List<Integer> nums = Arrays.asList(1, 2, 3);  // [1, 2, 3]

Collection of Collections

Each collection has more than 2 different components.

InterfacesImplementation
Multiple data structuresSpecific data structures
Functional characteristics (behavior)Performance characteristics
Prefer as variable typeConcrete and instantiable
Often has a popular implementation

What to use?

Common Behaviors

Common Methods

  • size()
  • isEmpty()
  • add()
  • addAll(): like add but for many
  • remove(element)
  • removeAll(collection)
  • retainAll(collection): retain: giữ lại
  • contains(element)
  • containsAll(collection)
  • clear()

Iterator

Collection extends Iterable (like Iterator).

Collection<Product> products = new ArrayList<>();
products.add(door); products.add(floorPanel); products.add(window);

for (var product : products) {
products.remove(product); // modification while operation (looping) will crash it
}
// removeIf
products.removeIf(product -> product.weight() > 20);

// use iterator to remove products.
Iterator<Product> iterator = products.iterator();
while (iterator.hasNext()) {
final Product product = iterator.next();
if (product.weight() > 20) {
iterator.remove();
}
}

These methods pass in a lambda expression that implements some common functional interface.

Collection Factories (Immutable)

Sometimes, the code allows modifying the view that takes change the backing, which violate encapsulation. \rightarrow these help us to create unmodifiable, immutable, empty or wrapping collections. Modification will throw exception.

Create Empty Collections

They seem useless, but memory efficient. Use when you want to pass no values to a method that takes a collection.

// immutable
List<String> list = Collections.emptyList();
Map<Integer, String> map = Collections.emptyMap();
Set<Integer> set = Collections.emptySet();

Create Singletons

// immutable
List<String> list = Collections.singletonList("one");
Map<Integer, String> map = Collections.singletonMap(1, "one");
Set<Integer> set = Collections.singletonSet(1);

Create (Not Empty) Collections

// immutable
List<String> list = List.of("UK", "USA");
Map<String, Integer> map = Map.of("UK", 67, "USA", 328);
// when more than 10 args
Map<String, Integer> entries = Map.ofEntries(
Map.ofEntries(
Map.entry("UK", 67),
Map.entry("US", 328)
));

Create Copies

var mutableList = new HashMap<>();  // this is mutable
// immutable
var immutableCopy = Map.copyOf(mutableList); // this is immutable

// modifying mutableList does not modify immutableCopy
mutableCopy.put(key, value);

Create Views

Views are unmodifiable, but they can be read (modify backing list will affect the view). \rightarrow use when we want to keep mutation within a class.

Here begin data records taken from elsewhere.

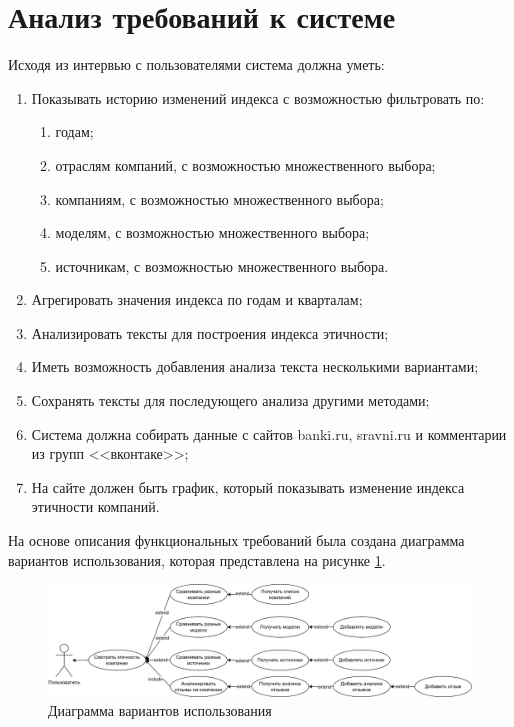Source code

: \documentclass[PI, VKR]{HSEUniversity}
\begin{document}
\section{Анализ требований к системе}
\label{sec:orgee5a243}
Исходя из интервью с пользователями система должна уметь:
\begin{enumerate}
\item Показывать историю изменений индекса с возможностью фильтровать по:
\begin{enumerate}
\item годам;
\item отраслям компаний, с возможностью множественного выбора;
\item компаниям, с возможностью множественного выбора;
\item моделям, с возможностью множественного выбора;
\item источникам, с возможностью множественного выбора.
\end{enumerate}
\item Агрегировать значения индекса по годам и кварталам;
\item Анализировать тексты для построения индекса этичности;
\item Иметь возможность добавления анализа текста несколькими вариантами;
\item Сохранять тексты для последующего анализа другими методами;
\item Система должна собирать данные с сайтов banki.ru, sravni.ru и комментарии из групп {}<<вконтаке>>{};
\item На сайте должен быть график, который показывать изменение индекса этичности компаний.
\end{enumerate}

На основе описания функциональных требований была создана диаграмма вариантов использования, которая представлена на рисунке \ref{fig:usecasefull}.
\begin{figure}[h!]
\centering
\includegraphics[width=\textwidth]{img/use-case.png}
\caption{\label{fig:usecasefull}Диаграмма вариантов использования}
\end{figure}
\end{document}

Collections.unmodifiableList(list);
Collections.unmodifiableMap(map);

List<String> countries = new ArrayList<>();
countries.add("UK"); countries.add("USA");
// if countries.add("FR"); is also adding to countriesView
List<String> countriesView = Collections.unmodifiableList(countries);

Collection Operations

Useful collection algorithms.

var products = new ArrayList<Product>();
Collections.addAll(products, door, window, chair);
Collections.rotate(elements, distance); // distance = 1: [a, b, c] -> [c, a, b]
Collections.shuffle(elements, randomGenerator); // randomly arrange, default use Java.random
Collections.binarySearch(elements, key, Comparator);
Collections.disjoint(a, b); // true nếu không giao nhau
Collections.frequency(letters, 'A');
Collections.max(elements, comparator); // min
Collections.fill(list, element); // replace every element
Collections.swap(elements, 1, 2); // swap element by index
Collections.reverse(elements);

Lists

List are collections with iteration order. Every element in the list has an index.

Key Features

Basic get/set

  • void add(int index, E e)
  • E get(int index)
  • E remove(int index)
  • E set(int index, E element)
  • boolean addAll(int index, Collection c)

Static Factory Methods

Creates unmodifiable List instance

  • List<E> of()
  • List<E> of(E e1, E e2)
  • List<E> of (E ... elements)
  • List<E> copyOf(Collection<E>): this is a shallow copy (just copies values)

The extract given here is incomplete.